To me, the story is never what’s funny. It’s how you tell it. And pretty much any story can be told in a funny way if you spin it around enough. For The Suffragette’s Murder, I did a lot of research and came across a book that included a chapter on this boarding house in New York City in the mid-19th century.
The descriptions of the people who lived there tickled me, so I allowed those real-life people to morph and grow in a way that feels true to the era, honors the weight of the subject, but also feels fun.
From The Cottage to The Suffragette’s Murder, it seems you have a penchant for period pieces. However, your latest project with FST, Family Dinner, tells its story in a contemporary format: Zoom. Tell us more about that project and the inspiration behind it.
I was looking for a way to create a piece of theatre that could live and breathe in the only way possible right now – on a video sharing platform. So, I set out to create a comedy specifically for Zoom. At the time I started writing it, everyone was adjusting to life on a screen. So, this play reflects those beginning days when we were all still a bit in shock, while trying to teach our moms and grandpas how to mute themselves on Zoom.
You are kind of a pioneer, writing live plays for a digital platform and a digital audience. What has been your process in making a new play for such a relatively new platform as Zoom?
Well, first – thanks! I’ve never thought of myself as a pioneer! Do I get a bonnet?! (Just kidding).
I went about writing this play just as I do any play – I just had the restriction of knowing that each character would be in his/her own space – alone – and that we would only see them through a small square. It was a fun challenge!
Are there any discoveries you think playwrights, actors, and other theatre artists will be able to take away from this period of increased virtual connection and entertainment and apply to live theatre once venues re-open?
One of the greatest things about theatre people is that we are obsessed with theatre. We LOVE it. We can’t help making discoveries! So, yes, of course, this experience will bleed into the work of artists for decades to come.
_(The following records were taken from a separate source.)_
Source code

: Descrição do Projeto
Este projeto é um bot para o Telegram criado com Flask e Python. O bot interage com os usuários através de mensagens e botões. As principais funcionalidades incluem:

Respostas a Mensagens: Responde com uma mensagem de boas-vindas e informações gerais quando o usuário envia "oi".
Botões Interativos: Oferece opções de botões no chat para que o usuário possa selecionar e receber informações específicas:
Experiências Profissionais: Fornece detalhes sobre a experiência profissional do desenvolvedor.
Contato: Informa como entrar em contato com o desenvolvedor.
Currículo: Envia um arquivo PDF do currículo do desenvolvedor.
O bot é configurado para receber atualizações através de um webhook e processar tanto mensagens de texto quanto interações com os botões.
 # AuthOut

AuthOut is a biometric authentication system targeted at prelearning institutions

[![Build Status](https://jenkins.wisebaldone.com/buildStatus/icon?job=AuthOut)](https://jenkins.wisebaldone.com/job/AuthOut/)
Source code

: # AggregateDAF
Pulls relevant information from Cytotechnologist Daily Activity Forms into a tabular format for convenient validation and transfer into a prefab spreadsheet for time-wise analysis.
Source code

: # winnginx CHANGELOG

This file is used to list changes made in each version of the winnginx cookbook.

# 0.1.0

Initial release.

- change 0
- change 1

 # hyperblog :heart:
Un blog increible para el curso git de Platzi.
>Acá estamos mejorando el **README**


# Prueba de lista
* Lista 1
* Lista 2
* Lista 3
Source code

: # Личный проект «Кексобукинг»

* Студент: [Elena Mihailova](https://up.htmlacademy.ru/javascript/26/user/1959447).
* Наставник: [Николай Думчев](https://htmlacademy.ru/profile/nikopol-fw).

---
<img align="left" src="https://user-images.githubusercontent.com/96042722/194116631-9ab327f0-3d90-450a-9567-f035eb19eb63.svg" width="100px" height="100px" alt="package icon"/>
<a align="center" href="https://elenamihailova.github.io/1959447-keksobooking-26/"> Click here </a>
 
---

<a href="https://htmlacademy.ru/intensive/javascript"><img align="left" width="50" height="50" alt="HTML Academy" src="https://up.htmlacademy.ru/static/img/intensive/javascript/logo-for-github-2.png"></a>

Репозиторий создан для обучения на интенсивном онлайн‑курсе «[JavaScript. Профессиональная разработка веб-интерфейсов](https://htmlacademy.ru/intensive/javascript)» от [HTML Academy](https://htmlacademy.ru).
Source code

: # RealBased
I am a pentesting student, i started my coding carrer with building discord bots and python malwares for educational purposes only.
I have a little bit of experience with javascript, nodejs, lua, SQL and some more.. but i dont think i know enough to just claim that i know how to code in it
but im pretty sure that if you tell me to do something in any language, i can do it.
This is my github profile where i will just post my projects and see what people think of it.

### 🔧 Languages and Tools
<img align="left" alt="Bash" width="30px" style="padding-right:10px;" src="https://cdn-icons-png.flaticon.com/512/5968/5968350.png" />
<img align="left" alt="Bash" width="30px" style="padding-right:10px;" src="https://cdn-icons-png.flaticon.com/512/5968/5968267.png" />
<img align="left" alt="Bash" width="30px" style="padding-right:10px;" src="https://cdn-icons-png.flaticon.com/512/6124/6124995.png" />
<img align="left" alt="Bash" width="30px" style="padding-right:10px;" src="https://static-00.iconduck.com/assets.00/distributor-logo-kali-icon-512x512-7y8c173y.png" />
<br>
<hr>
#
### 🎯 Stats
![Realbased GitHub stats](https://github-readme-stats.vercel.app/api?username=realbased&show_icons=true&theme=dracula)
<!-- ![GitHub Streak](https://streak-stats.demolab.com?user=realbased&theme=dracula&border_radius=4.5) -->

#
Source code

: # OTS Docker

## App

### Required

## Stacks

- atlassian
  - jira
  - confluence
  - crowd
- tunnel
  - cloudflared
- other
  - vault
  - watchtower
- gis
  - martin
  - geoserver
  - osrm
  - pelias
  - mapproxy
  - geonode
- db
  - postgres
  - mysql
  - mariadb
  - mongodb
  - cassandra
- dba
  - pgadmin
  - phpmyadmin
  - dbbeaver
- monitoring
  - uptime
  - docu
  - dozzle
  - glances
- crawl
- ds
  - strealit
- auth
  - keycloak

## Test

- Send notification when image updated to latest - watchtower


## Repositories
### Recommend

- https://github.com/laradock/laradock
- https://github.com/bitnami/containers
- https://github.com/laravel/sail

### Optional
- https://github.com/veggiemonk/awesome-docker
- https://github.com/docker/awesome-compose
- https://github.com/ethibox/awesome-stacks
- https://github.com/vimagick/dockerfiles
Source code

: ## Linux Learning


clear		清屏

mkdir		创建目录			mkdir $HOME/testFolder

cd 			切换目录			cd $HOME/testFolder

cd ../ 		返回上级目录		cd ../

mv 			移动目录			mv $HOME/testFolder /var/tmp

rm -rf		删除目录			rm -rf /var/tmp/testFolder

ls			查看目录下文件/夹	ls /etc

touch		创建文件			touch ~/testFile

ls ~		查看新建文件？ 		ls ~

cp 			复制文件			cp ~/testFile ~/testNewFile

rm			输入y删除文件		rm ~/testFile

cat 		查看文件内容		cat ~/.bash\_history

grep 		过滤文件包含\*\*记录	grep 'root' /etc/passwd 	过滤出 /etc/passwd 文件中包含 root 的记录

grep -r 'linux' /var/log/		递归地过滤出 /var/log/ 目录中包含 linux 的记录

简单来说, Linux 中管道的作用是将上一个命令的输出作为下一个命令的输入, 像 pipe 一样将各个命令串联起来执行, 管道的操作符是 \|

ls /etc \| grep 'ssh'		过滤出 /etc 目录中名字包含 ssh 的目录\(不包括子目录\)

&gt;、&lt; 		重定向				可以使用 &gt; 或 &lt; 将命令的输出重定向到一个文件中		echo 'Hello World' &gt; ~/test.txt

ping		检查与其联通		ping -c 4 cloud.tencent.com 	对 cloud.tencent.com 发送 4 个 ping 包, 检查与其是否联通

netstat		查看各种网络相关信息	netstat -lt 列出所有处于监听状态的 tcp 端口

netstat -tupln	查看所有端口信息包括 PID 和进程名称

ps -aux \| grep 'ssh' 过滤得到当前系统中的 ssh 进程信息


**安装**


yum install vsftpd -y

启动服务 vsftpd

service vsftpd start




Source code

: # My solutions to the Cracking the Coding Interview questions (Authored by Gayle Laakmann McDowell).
At the same time, however, I do not think that the necessary evil of “online theatre” will be a thing that continues once we’re able to safely share space again. We ALL want to be back in theatres – in person. That’s the whole point. I, for one, can not WAIT to sit next to strangers in a darkened theatre and laugh, and laugh, and laugh!
Sandy Rustin is an actress and an award-winning playwright. Her playwriting credits include stage adaptations of the cult hit films Clue, Mystic Pizza, and the Off-Broadway sketch comedy musical, Rated P For Parenthood. Her hit comedy, The Cottage, was produced at Florida Studio Theatre in 2019 and is slated for a 2021 Broadway run directed by Jason Alexander.